WHAT YOU ARE ASKED TO DO
Retype exactly the lines from the one holding "mailbox audit records.</span></span>" through the final line of the data, both included.

[Stored items from a collection]
□ □ □ □ □

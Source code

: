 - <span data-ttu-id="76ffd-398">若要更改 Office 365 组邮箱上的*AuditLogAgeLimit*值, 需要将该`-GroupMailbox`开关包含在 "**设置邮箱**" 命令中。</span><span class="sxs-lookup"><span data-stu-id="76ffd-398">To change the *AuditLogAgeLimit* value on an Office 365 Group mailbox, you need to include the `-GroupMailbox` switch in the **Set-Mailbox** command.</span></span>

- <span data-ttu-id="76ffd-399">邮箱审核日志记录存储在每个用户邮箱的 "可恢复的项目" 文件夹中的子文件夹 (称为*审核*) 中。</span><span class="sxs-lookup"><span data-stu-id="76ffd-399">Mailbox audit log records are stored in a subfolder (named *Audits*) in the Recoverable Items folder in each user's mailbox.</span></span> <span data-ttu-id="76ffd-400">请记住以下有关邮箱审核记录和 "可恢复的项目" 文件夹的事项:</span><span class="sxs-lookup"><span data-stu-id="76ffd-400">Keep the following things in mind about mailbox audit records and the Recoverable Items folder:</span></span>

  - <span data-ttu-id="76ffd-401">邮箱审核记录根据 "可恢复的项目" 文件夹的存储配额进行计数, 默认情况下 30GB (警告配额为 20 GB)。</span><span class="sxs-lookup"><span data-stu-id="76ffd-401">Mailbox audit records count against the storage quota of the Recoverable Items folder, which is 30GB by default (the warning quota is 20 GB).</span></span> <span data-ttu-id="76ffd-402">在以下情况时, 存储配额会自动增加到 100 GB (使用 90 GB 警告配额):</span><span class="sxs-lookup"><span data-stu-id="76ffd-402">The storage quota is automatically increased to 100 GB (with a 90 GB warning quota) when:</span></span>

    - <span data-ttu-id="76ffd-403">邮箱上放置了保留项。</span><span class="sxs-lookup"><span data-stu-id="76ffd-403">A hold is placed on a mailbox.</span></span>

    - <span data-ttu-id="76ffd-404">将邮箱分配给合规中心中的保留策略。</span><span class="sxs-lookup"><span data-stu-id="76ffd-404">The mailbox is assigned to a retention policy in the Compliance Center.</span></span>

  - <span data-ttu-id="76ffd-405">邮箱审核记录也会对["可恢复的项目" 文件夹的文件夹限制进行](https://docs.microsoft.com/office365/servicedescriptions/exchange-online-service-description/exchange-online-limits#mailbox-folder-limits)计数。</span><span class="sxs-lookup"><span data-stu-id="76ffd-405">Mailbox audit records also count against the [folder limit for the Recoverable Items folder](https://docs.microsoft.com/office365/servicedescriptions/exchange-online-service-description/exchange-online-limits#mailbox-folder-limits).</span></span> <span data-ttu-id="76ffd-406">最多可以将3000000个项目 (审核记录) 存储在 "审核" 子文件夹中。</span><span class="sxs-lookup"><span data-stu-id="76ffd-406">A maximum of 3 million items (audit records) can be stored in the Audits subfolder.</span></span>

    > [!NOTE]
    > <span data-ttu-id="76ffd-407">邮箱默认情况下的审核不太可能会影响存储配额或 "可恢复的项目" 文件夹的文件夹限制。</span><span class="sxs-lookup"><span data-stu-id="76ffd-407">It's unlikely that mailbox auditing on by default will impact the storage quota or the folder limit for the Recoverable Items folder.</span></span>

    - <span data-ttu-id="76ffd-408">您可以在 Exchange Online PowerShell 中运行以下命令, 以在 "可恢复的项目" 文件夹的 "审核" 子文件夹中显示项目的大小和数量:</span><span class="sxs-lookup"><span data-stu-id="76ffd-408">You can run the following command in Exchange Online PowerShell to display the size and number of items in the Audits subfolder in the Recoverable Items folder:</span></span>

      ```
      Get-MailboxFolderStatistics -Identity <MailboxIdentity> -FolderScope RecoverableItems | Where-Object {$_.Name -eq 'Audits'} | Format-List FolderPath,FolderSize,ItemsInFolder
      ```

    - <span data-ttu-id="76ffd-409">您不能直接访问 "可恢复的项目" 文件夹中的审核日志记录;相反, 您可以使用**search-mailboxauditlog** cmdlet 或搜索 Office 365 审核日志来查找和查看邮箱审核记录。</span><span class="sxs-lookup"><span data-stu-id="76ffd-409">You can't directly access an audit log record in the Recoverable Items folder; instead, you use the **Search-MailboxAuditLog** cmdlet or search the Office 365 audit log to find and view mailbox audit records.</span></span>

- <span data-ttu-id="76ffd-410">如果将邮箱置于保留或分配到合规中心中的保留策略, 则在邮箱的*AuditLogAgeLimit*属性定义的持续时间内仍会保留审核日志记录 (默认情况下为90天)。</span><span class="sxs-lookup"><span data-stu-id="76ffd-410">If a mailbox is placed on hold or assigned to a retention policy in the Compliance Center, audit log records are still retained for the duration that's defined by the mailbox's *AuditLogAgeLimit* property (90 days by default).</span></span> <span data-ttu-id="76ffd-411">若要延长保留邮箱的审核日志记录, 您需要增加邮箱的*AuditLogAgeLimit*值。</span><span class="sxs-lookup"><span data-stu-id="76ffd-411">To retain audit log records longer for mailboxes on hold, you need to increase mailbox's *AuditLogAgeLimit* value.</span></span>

□ □ □ □ □

RESPONSE TO THIS EXERCISE
    - <span data-ttu-id="76ffd-409">您不能直接访问 "可恢复的项目" 文件夹中的审核日志记录;相反, 您可以使用**search-mailboxauditlog** cmdlet 或搜索 Office 365 审核日志来查找和查看邮箱审核记录。</span><span class="sxs-lookup"><span data-stu-id="76ffd-409">You can't directly access an audit log record in the Recoverable Items folder; instead, you use the **Search-MailboxAuditLog** cmdlet or search the Office 365 audit log to find and view mailbox audit records.</span></span>

- <span data-ttu-id="76ffd-410">如果将邮箱置于保留或分配到合规中心中的保留策略, 则在邮箱的*AuditLogAgeLimit*属性定义的持续时间内仍会保留审核日志记录 (默认情况下为90天)。</span><span class="sxs-lookup"><span data-stu-id="76ffd-410">If a mailbox is placed on hold or assigned to a retention policy in the Compliance Center, audit log records are still retained for the duration that's defined by the mailbox's *AuditLogAgeLimit* property (90 days by default).</span></span> <span data-ttu-id="76ffd-411">若要延长保留邮箱的审核日志记录, 您需要增加邮箱的*AuditLogAgeLimit*值。</span><span class="sxs-lookup"><span data-stu-id="76ffd-411">To retain audit log records longer for mailboxes on hold, you need to increase mailbox's *AuditLogAgeLimit* value.</span></span>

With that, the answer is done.